The Passive Voice: vera/verða + Participle

English has essentially one passive — "the letter is written," "the house was painted" — and it works the same way no matter what you mean. Icelandic splits that single English construction along two axes at once, and both will feel foreign. First, it chooses between two auxiliaries, vera ("to be") for a finished state and verða ("to become") for an unfolding event. Second, the past participle is not a fixed, frozen form the way English "written" is — it is an adjective, and like every Icelandic adjective it must agree with the subject in gender, number, and case. This page covers that periphrastic passive. (The reflexive-looking middle passive in -st and the subjectless impersonal passive each have their own page — see verbs/middle-voice-overview and verbs/impersonal-passive.)

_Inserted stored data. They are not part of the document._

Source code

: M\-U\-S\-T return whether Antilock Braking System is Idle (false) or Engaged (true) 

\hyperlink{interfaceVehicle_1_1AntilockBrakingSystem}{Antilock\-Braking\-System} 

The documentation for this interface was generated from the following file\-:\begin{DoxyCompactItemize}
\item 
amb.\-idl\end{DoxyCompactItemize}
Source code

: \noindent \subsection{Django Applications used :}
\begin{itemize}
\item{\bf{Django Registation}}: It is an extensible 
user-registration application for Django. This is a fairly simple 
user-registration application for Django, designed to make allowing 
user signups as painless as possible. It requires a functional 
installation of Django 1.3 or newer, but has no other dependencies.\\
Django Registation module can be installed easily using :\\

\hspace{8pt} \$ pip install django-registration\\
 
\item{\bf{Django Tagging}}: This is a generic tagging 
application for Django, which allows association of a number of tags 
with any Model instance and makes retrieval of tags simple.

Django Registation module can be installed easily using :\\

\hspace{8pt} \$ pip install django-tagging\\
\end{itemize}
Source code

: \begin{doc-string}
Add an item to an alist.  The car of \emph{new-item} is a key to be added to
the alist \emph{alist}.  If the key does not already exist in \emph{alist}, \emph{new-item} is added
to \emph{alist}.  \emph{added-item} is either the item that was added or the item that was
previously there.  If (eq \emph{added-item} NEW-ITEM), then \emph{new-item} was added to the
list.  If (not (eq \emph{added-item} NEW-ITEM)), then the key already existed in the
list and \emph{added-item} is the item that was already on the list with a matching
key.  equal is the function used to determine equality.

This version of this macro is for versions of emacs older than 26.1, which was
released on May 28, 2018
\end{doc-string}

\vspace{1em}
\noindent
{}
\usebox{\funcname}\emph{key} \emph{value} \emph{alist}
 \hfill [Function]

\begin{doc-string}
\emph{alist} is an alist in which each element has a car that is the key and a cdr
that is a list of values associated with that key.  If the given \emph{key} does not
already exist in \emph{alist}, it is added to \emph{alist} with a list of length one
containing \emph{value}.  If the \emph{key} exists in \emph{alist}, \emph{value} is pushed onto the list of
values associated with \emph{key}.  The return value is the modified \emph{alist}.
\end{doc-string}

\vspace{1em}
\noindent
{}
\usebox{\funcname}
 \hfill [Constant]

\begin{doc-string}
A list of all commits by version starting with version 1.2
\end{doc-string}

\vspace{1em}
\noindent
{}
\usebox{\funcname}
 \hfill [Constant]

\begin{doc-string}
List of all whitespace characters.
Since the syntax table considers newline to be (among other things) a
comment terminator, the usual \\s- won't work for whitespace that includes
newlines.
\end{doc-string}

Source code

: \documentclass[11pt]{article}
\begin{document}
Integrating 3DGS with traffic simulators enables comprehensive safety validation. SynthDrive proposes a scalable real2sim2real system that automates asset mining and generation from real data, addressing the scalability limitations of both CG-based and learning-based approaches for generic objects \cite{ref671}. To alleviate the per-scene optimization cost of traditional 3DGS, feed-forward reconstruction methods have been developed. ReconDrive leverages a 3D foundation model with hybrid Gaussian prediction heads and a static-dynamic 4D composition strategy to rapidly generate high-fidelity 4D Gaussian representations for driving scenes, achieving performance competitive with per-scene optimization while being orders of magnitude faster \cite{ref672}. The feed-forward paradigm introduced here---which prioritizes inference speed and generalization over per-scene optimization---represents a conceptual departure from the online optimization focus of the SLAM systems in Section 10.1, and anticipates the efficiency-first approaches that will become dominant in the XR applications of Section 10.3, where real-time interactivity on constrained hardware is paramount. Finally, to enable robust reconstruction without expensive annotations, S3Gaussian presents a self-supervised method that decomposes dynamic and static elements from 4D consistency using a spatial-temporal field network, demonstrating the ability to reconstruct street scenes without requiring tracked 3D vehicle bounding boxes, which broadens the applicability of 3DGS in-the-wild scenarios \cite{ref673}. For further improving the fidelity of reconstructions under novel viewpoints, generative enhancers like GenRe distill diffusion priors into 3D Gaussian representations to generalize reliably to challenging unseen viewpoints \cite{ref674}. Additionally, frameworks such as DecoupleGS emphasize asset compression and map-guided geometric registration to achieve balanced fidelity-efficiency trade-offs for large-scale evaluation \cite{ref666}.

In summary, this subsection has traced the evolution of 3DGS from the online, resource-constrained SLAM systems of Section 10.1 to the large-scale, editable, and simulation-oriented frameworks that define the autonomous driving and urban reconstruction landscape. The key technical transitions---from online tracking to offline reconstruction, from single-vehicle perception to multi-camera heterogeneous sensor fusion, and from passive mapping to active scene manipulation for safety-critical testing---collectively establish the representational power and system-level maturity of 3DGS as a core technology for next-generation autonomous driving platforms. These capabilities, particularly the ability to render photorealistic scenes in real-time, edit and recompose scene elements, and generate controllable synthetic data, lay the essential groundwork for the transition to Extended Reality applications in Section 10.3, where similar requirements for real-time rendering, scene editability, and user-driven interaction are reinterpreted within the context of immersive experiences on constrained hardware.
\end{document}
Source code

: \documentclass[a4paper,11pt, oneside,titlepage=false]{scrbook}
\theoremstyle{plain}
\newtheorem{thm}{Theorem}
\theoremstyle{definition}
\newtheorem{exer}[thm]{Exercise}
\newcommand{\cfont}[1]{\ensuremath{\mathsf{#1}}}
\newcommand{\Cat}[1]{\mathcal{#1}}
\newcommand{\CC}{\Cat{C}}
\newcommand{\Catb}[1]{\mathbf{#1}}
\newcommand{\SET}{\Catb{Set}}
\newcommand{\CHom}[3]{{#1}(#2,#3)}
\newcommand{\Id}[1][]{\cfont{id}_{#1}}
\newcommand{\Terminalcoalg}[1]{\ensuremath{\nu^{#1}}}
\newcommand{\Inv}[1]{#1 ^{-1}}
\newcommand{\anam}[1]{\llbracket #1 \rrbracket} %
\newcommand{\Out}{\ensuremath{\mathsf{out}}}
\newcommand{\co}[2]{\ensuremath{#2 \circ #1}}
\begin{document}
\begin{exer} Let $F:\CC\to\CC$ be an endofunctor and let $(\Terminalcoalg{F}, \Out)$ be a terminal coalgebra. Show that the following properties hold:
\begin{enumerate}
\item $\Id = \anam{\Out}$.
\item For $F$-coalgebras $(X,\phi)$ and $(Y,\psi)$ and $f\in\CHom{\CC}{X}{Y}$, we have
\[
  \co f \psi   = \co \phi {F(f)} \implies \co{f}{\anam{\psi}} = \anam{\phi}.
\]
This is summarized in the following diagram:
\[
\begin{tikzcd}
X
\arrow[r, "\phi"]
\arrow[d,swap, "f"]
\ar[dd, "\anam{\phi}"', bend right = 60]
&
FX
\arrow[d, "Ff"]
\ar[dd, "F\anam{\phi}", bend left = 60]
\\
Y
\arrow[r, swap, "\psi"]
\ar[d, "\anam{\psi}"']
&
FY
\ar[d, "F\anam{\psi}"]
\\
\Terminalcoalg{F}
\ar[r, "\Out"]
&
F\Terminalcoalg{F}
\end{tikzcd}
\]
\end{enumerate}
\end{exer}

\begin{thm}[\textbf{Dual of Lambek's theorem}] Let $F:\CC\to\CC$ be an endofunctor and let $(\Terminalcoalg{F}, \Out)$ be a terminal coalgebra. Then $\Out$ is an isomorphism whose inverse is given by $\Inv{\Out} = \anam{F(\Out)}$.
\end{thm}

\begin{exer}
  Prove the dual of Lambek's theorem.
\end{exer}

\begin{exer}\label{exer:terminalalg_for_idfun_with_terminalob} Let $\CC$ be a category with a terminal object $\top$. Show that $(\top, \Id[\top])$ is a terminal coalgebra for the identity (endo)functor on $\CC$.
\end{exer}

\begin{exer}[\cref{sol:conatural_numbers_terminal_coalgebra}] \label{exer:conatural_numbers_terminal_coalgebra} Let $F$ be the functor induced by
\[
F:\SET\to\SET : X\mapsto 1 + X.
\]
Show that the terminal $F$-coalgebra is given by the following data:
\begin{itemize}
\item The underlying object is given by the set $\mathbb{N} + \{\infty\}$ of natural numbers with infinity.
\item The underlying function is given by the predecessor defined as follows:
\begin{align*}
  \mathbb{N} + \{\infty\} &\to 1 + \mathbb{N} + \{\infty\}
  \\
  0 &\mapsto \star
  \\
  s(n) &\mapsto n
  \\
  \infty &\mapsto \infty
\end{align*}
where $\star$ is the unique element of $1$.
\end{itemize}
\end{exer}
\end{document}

The shape of the construction: auxiliary + agreeing participle

The periphrastic passive is two pieces: an auxiliary (vera or verða), conjugated for tense and to agree with the subject, plus the past participle of the main verb, which carries adjective endings. Take skrifa ("to write"), whose participle stem is skrifað-. The participle inflects exactly like a strong adjective:

  • masculine singular: skrifaður
  • feminine singular: skrifuð
  • neuter singular: skrifað

So the subject's gender directly changes the ending on the participle:

Bréfið er skrifað.

The letter is written. (bréf is neuter → neuter participle skrifað)

Bókin er skrifuð.

The book is written. (bók is feminine → feminine participle skrifuð)

Samningurinn er skrifaður.

The contract is written. (samningur is masculine → masculine participle skrifaður)

This is the first big mental adjustment. In English the participle never moves: "is written" is "is written" whether the subject is a letter, a book, or a contract. In Icelandic the participle is doing two jobs at once — naming the action and agreeing with the subject like any predicate adjective.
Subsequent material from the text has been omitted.